══ DATA RECORDS
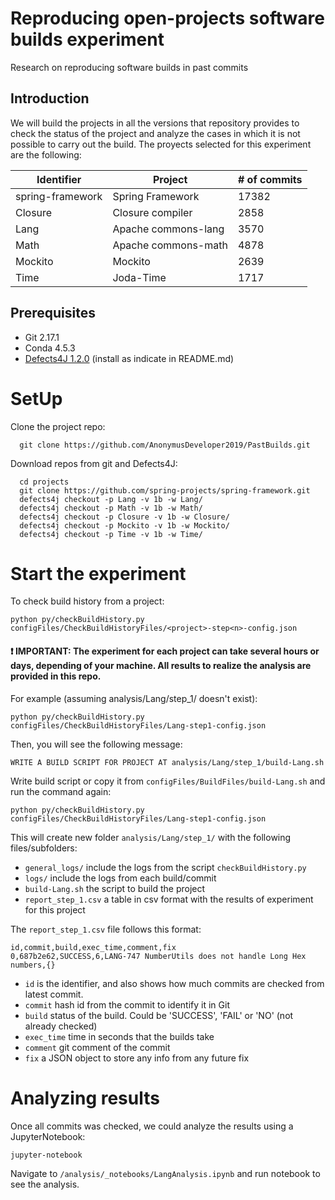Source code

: # Reproducing open-projects software builds experiment

Research on reproducing software builds in past commits

## Introduction

We will build the projects in all the versions that repository provides to check the status of the project and analyze the cases in which it is not possible to carry out the build. The proyects selected for this experiment are the following:

| Identifier       	| Project             	| # of commits 	|
|------------------	|---------------------	|--------------	|
| spring-framework 	| Spring Framework    	| 17382        	|
| Closure          	| Closure compiler    	| 2858         	|
| Lang             	| Apache commons-lang 	| 3570         	|
| Math             	| Apache commons-math 	| 4878         	|
| Mockito          	| Mockito             	| 2639         	|
| Time             	| Joda-Time           	| 1717         	|

## Prerequisites

- Git 2.17.1
- Conda 4.5.3
- [Defects4J 1.2.0](https://github.com/rjust/defects4j/tree/v1.2.0) (install as indicate in README.md)

# SetUp

Clone the project repo:

```
  git clone https://github.com/AnonymusDeveloper2019/PastBuilds.git
```

Download repos from git and Defects4J:

```
  cd projects
  git clone https://github.com/spring-projects/spring-framework.git
  defects4j checkout -p Lang -v 1b -w Lang/
  defects4j checkout -p Math -v 1b -w Math/
  defects4j checkout -p Closure -v 1b -w Closure/
  defects4j checkout -p Mockito -v 1b -w Mockito/
  defects4j checkout -p Time -v 1b -w Time/
```

# Start the experiment

To check build history from a project:

```
python py/checkBuildHistory.py configFiles/CheckBuildHistoryFiles/<project>-step<n>-config.json
```

#### :heavy_exclamation_mark: **IMPORTANT**: The experiment for each project can take several hours or days, depending of your machine. All results to realize the analysis are provided in this repo.

For example (assuming analysis/Lang/step_1/ doesn't exist):

```
python py/checkBuildHistory.py configFiles/CheckBuildHistoryFiles/Lang-step1-config.json
```

Then, you will see the following message:

```
WRITE A BUILD SCRIPT FOR PROJECT AT analysis/Lang/step_1/build-Lang.sh
```

Write build script or copy it from `configFiles/BuildFiles/build-Lang.sh` and run the command again:

```
python py/checkBuildHistory.py configFiles/CheckBuildHistoryFiles/Lang-step1-config.json
```

This will create new folder `analysis/Lang/step_1/` with the following files/subfolders:

- `general_logs/` include the logs from the script `checkBuildHistory.py`
- `logs/` include the logs from each build/commit
- `build-Lang.sh` the script to build the project
- `report_step_1.csv` a table in csv format with the results of experiment for this project

The `report_step_1.csv` file follows this format:

```
id,commit,build,exec_time,comment,fix
0,687b2e62,SUCCESS,6,LANG-747 NumberUtils does not handle Long Hex numbers,{}
```

- `id` is the identifier, and also shows how much commits are checked from latest commit.
- `commit` hash id from the commit to identify it in Git
- `build` status of the build. Could be 'SUCCESS', 'FAIL' or 'NO' (not already checked)
- `exec_time` time in seconds that the builds take 
- `comment` git comment of the commit
- `fix` a JSON object to store any info from any future fix

# Analyzing results

Once all commits was checked, we could analyze the results using a JupyterNotebook:

```
jupyter-notebook
```

Navigate to `/analysis/_notebooks/LangAnalysis.ipynb` and run notebook to see the analysis.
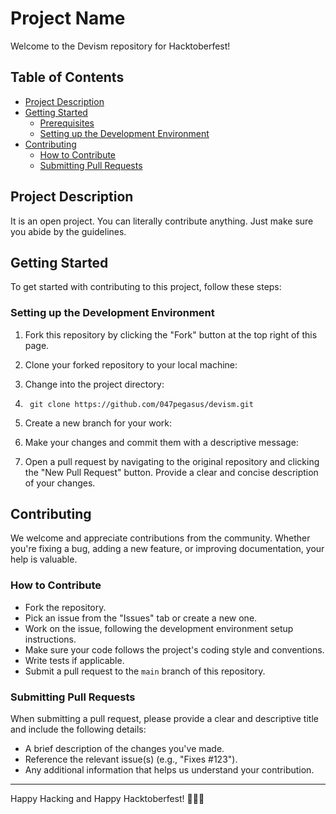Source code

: # Project Name

Welcome to the Devism repository for Hacktoberfest!

## Table of Contents
- [Project Description](#project-description)
- [Getting Started](#getting-started)
  - [Prerequisites](#prerequisites)
  - [Setting up the Development Environment](#setting-up-the-development-environment)
- [Contributing](#contributing)
  - [How to Contribute](#how-to-contribute)
  - [Submitting Pull Requests](#submitting-pull-requests)

## Project Description
It is an open project. You can literally contribute anything. Just make sure you abide by the guidelines.

## Getting Started
To get started with contributing to this project, follow these steps:

### Setting up the Development Environment
1. Fork this repository by clicking the "Fork" button at the top right of this page.
2. Clone your forked repository to your local machine:
3. Change into the project directory:
4. ``` git clone https://github.com/047pegasus/devism.git```
5. Create a new branch for your work:
6. Make your changes and commit them with a descriptive message:

7. Open a pull request by navigating to the original repository and clicking the "New Pull Request" button. Provide a clear and concise description of your changes.

## Contributing
We welcome and appreciate contributions from the community. Whether you're fixing a bug, adding a new feature, or improving documentation, your help is valuable.

### How to Contribute
- Fork the repository.
- Pick an issue from the "Issues" tab or create a new one.
- Work on the issue, following the development environment setup instructions.
- Make sure your code follows the project's coding style and conventions.
- Write tests if applicable.
- Submit a pull request to the `main` branch of this repository.

### Submitting Pull Requests
When submitting a pull request, please provide a clear and descriptive title and include the following details:
- A brief description of the changes you've made.
- Reference the relevant issue(s) (e.g., "Fixes #123").
- Any additional information that helps us understand your contribution.

---

Happy Hacking and Happy Hacktoberfest! 🎃🐱👻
════
Retype the records above, but only those lines that fall between the line containing "### How to Contribute" and the line containing "- Submit a pull", with both of those lines included, exactly as written.

▶ **ANSWER BOX**:
### How to Contribute
- Fork the repository.
- Pick an issue from the "Issues" tab or create a new one.
- Work on the issue, following the development environment setup instructions.
- Make sure your code follows the project's coding style and conventions.
- Write tests if applicable.
- Submit a pull request to the `main` branch of this repository.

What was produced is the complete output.